**ABOUT THIS EXERCISE**
Set down the whole listing below exactly, without pictures.

**INPUT RECORDS**
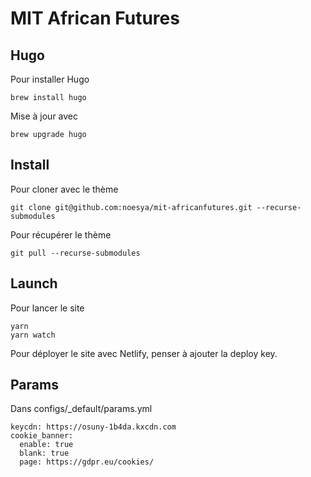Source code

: # MIT African Futures


## Hugo
Pour installer Hugo
```
brew install hugo
```
Mise à jour avec
```
brew upgrade hugo
```


## Install

Pour cloner avec le thème
```
git clone git@github.com:noesya/mit-africanfutures.git --recurse-submodules
```
Pour récupérer le thème
```
git pull --recurse-submodules
```


## Launch

Pour lancer le site
```
yarn
yarn watch
```


Pour déployer le site avec Netlify, penser à ajouter la deploy key.


## Params

Dans configs/_default/params.yml
```
keycdn: https://osuny-1b4da.kxcdn.com
cookie_banner:
  enable: true
  blank: true
  page: https://gdpr.eu/cookies/
```
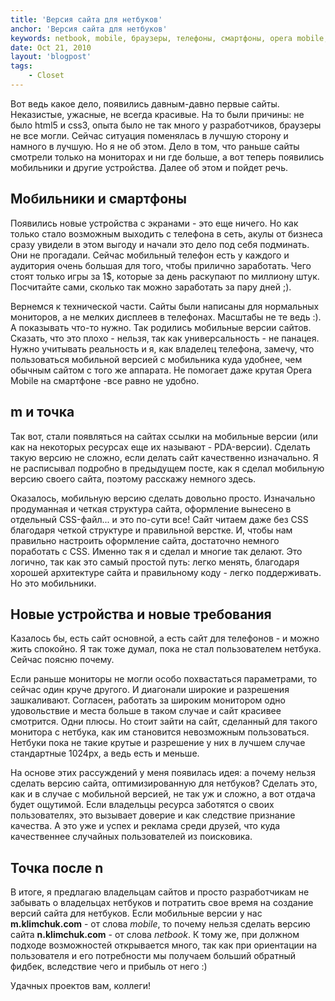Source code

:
 ```yaml
---
title: 'Версия сайта для нетбуков'
anchor: 'Версия сайта для нетбуков'
keywords: netbook, mobile, браузеры, телефоны, смартфоны, opera mobile, сайты
date: Oct 21, 2010
layout: 'blogpost'
tags:
    - Closet
---
```


Вот ведь какое дело, появились давным-давно первые сайты. Неказистые, ужасные, не всегда красивые. На то были причины: не было html5 и css3, опыта было не так много у разработчиков, браузеры не все могли. Сейчас ситуация поменялась в лучшую сторону и намного в лучшую. Но я не об этом. Дело в том, что раньше сайты смотрели только на мониторах и ни где больше, а вот теперь появились мобильники и другие устройства. Далее об этом и пойдет речь.

<!-- cut -->

## Мобильники и смартфоны

Появились новые устройства с экранами - это еще ничего. Но как только стало возможным выходить с телефона в сеть, акулы от бизнеса сразу увидели в этом выгоду и начали это дело под себя подминать. Они не прогадали. Сейчас мобильный телефон есть у каждого и аудитория очень большая для того, чтобы прилично заработать. Чего стоят только игры за 1$, которые за день раскупают по миллиону штук. Посчитайте сами, сколько так можно заработать за пару дней ;).

Вернемся к технической части. Сайты были написаны для нормальных мониторов, а не мелких дисплеев в телефонах. Масштабы не те ведь :). А показывать что-то нужно. Так родились мобильные версии сайтов. Сказать, что это плохо - нельзя, так как универсальность - не панацея. Нужно учитывать реальность и я, как владелец телефона, замечу, что пользоваться мобильной версией с мобильника куда удобнее, чем обычным сайтом с того же аппарата. Не помогает даже крутая Opera Mobile на смартфоне -все равно не удобно.

## m и точка

Так вот, стали появляться на сайтах ссылки на мобильные версии (или как на некоторых ресурсах еще их называют - PDA-версии). Сделать такую версию не сложно, если делать сайт качественно изначально. Я не расписывал подробно в предыдущем посте, как я сделал мобильную версию своего сайта, поэтому расскажу немного здесь.

Оказалось, мобильную версию сделать довольно просто. Изначально продуманная и четкая структура сайта, оформление вынесено в отдельный CSS-файл... и это по-сути все! Сайт читаем даже без CSS благодаря четкой структуре и правильной верстке. И, чтобы нам правильно настроить оформление сайта, достаточно немного поработать с CSS. Именно так я и сделал и многие так делают. Это логично, так как это самый простой путь: легко менять, благодаря хорошей архитектуре сайта и правильному коду - легко поддерживать. Но это мобильники.

## Новые устройства и новые требования

Казалось бы, есть сайт основной, а есть сайт для телефонов - и можно жить спокойно. Я так тоже думал, пока не стал пользователем нетбука. Сейчас поясню почему.

Если раньше мониторы не могли особо похвастаться параметрами, то сейчас один круче другого. И диагонали широкие и разрешения зашкаливают. Согласен, работать за широким монитором одно удовольствие и места больше в таком случае и сайт красивее смотрится. Одни плюсы. Но стоит зайти на сайт, сделанный для такого монитора с нетбука, как им становится невозможным пользоваться. Нетбуки пока не такие крутые и разрешение у них в лучшем случае стандартные 1024px, а ведь есть и меньше.

На основе этих рассуждений у меня появилась идея: а почему нельзя сделать версию сайта, оптимизированную для нетбуков? Сделать это, как и в случае с мобильной версией, не так уж и сложно, а вот отдача будет ощутимой. Если владельцы ресурса заботятся о своих пользователях, это вызывает доверие и как следствие признание качества. А это уже и успех и реклама среди друзей, что куда качественнее случайных пользователей из поисковика.

## Точка после n

В итоге, я предлагаю владельцам сайтов и просто разработчикам не забывать о владельцах нетбуков и потратить свое время на создание версий сайта для нетбуков. Если мобильные версии у нас __m.klimchuk.com__ - от слова _mobile_, то почему нельзя сделать версию сайта __n.klimchuk.com__ - от слова _netbook_. К тому же, при должном подходе возможностей открывается много, так как при ориентации на пользователя и его потребности мы получаем больший обратный фидбек, вследствие чего и прибыль от него :)

Удачных проектов вам, коллеги!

**ANSWER TO THIS PROBLEM**
Source code

: # MIT African Futures


## Hugo
Pour installer Hugo
```
brew install hugo
```
Mise à jour avec
```
brew upgrade hugo
```


## Install

Pour cloner avec le thème
```
git clone git@github.com:noesya/mit-africanfutures.git --recurse-submodules
```
Pour récupérer le thème
```
git pull --recurse-submodules
```


## Launch

Pour lancer le site
```
yarn
yarn watch
```


Pour déployer le site avec Netlify, penser à ajouter la deploy key.


## Params

Dans configs/_default/params.yml
```
keycdn: https://osuny-1b4da.kxcdn.com
cookie_banner:
  enable: true
  blank: true
  page: https://gdpr.eu/cookies/
```
Source code

:
 ```yaml
---
title: 'Версия сайта для нетбуков'
anchor: 'Версия сайта для нетбуков'
keywords: netbook, mobile, браузеры, телефоны, смартфоны, opera mobile, сайты
date: Oct 21, 2010
layout: 'blogpost'
tags:
    - Closet
---
```


Вот ведь какое дело, появились давным-давно первые сайты. Неказистые, ужасные, не всегда красивые. На то были причины: не было html5 и css3, опыта было не так много у разработчиков, браузеры не все могли. Сейчас ситуация поменялась в лучшую сторону и намного в лучшую. Но я не об этом. Дело в том, что раньше сайты смотрели только на мониторах и ни где больше, а вот теперь появились мобильники и другие устройства. Далее об этом и пойдет речь.

<!-- cut -->

## Мобильники и смартфоны

Появились новые устройства с экранами - это еще ничего. Но как только стало возможным выходить с телефона в сеть, акулы от бизнеса сразу увидели в этом выгоду и начали это дело под себя подминать. Они не прогадали. Сейчас мобильный телефон есть у каждого и аудитория очень большая для того, чтобы прилично заработать. Чего стоят только игры за 1$, которые за день раскупают по миллиону штук. Посчитайте сами, сколько так можно заработать за пару дней ;).

Вернемся к технической части. Сайты были написаны для нормальных мониторов, а не мелких дисплеев в телефонах. Масштабы не те ведь :). А показывать что-то нужно. Так родились мобильные версии сайтов. Сказать, что это плохо - нельзя, так как универсальность - не панацея. Нужно учитывать реальность и я, как владелец телефона, замечу, что пользоваться мобильной версией с мобильника куда удобнее, чем обычным сайтом с того же аппарата. Не помогает даже крутая Opera Mobile на смартфоне -все равно не удобно.

## m и точка

Так вот, стали появляться на сайтах ссылки на мобильные версии (или как на некоторых ресурсах еще их называют - PDA-версии). Сделать такую версию не сложно, если делать сайт качественно изначально. Я не расписывал подробно в предыдущем посте, как я сделал мобильную версию своего сайта, поэтому расскажу немного здесь.

Оказалось, мобильную версию сделать довольно просто. Изначально продуманная и четкая структура сайта, оформление вынесено в отдельный CSS-файл... и это по-сути все! Сайт читаем даже без CSS благодаря четкой структуре и правильной верстке. И, чтобы нам правильно настроить оформление сайта, достаточно немного поработать с CSS. Именно так я и сделал и многие так делают. Это логично, так как это самый простой путь: легко менять, благодаря хорошей архитектуре сайта и правильному коду - легко поддерживать. Но это мобильники.

## Новые устройства и новые требования

Казалось бы, есть сайт основной, а есть сайт для телефонов - и можно жить спокойно. Я так тоже думал, пока не стал пользователем нетбука. Сейчас поясню почему.

Если раньше мониторы не могли особо похвастаться параметрами, то сейчас один круче другого. И диагонали широкие и разрешения зашкаливают. Согласен, работать за широким монитором одно удовольствие и места больше в таком случае и сайт красивее смотрится. Одни плюсы. Но стоит зайти на сайт, сделанный для такого монитора с нетбука, как им становится невозможным пользоваться. Нетбуки пока не такие крутые и разрешение у них в лучшем случае стандартные 1024px, а ведь есть и меньше.

На основе этих рассуждений у меня появилась идея: а почему нельзя сделать версию сайта, оптимизированную для нетбуков? Сделать это, как и в случае с мобильной версией, не так уж и сложно, а вот отдача будет ощутимой. Если владельцы ресурса заботятся о своих пользователях, это вызывает доверие и как следствие признание качества. А это уже и успех и реклама среди друзей, что куда качественнее случайных пользователей из поисковика.

## Точка после n

В итоге, я предлагаю владельцам сайтов и просто разработчикам не забывать о владельцах нетбуков и потратить свое время на создание версий сайта для нетбуков. Если мобильные версии у нас __m.klimchuk.com__ - от слова _mobile_, то почему нельзя сделать версию сайта __n.klimchuk.com__ - от слова _netbook_. К тому же, при должном подходе возможностей открывается много, так как при ориентации на пользователя и его потребности мы получаем больший обратный фидбек, вследствие чего и прибыль от него :)

Удачных проектов вам, коллеги!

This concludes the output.